__Data for analysis__:
------------------------------

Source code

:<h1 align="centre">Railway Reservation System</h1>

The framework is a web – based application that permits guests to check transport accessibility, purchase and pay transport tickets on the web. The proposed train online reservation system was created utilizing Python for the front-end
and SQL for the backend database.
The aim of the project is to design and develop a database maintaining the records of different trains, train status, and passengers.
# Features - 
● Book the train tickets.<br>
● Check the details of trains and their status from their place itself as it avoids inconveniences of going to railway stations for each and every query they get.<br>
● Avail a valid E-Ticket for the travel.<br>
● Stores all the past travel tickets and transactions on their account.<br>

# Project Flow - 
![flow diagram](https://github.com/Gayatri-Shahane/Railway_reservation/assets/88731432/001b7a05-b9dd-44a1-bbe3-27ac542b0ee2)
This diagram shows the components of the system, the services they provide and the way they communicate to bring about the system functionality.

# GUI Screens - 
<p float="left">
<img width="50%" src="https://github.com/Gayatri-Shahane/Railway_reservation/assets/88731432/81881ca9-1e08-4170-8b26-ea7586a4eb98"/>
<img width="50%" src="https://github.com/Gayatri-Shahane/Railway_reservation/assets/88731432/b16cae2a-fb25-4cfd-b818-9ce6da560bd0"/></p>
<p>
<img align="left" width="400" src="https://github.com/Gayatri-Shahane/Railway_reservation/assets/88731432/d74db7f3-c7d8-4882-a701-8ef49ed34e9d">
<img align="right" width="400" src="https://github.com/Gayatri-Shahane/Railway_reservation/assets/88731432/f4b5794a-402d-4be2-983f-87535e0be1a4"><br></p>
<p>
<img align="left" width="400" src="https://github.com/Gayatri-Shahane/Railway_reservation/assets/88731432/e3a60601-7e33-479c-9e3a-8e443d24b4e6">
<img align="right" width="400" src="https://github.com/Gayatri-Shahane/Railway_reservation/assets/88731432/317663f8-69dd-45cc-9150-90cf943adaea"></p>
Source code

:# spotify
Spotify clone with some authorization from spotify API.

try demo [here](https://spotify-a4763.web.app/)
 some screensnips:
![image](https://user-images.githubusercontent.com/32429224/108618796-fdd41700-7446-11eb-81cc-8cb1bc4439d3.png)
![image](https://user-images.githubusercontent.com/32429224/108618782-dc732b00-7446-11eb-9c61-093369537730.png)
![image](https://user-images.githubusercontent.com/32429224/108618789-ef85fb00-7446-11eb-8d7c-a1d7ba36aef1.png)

------------------------------

__Problem to solve__:
In the listing above, the lines from the one containing "on their account.<br>" through the one containing "Spotify clone with" must be set down exactly, with no other lines.

__Result of this exercise__:
● Stores all the past travel tickets and transactions on their account.<br>

# Project Flow - 
![flow diagram](https://github.com/Gayatri-Shahane/Railway_reservation/assets/88731432/001b7a05-b9dd-44a1-bbe3-27ac542b0ee2)
This diagram shows the components of the system, the services they provide and the way they communicate to bring about the system functionality.

# GUI Screens - 
<p float="left">
<img width="50%" src="https://github.com/Gayatri-Shahane/Railway_reservation/assets/88731432/81881ca9-1e08-4170-8b26-ea7586a4eb98"/>
<img width="50%" src="https://github.com/Gayatri-Shahane/Railway_reservation/assets/88731432/b16cae2a-fb25-4cfd-b818-9ce6da560bd0"/></p>
<p>
<img align="left" width="400" src="https://github.com/Gayatri-Shahane/Railway_reservation/assets/88731432/d74db7f3-c7d8-4882-a701-8ef49ed34e9d">
<img align="right" width="400" src="https://github.com/Gayatri-Shahane/Railway_reservation/assets/88731432/f4b5794a-402d-4be2-983f-87535e0be1a4"><br></p>
<p>
<img align="left" width="400" src="https://github.com/Gayatri-Shahane/Railway_reservation/assets/88731432/e3a60601-7e33-479c-9e3a-8e443d24b4e6">
<img align="right" width="400" src="https://github.com/Gayatri-Shahane/Railway_reservation/assets/88731432/317663f8-69dd-45cc-9150-90cf943adaea"></p>
Source code

:# spotify
Spotify clone with some authorization from spotify API.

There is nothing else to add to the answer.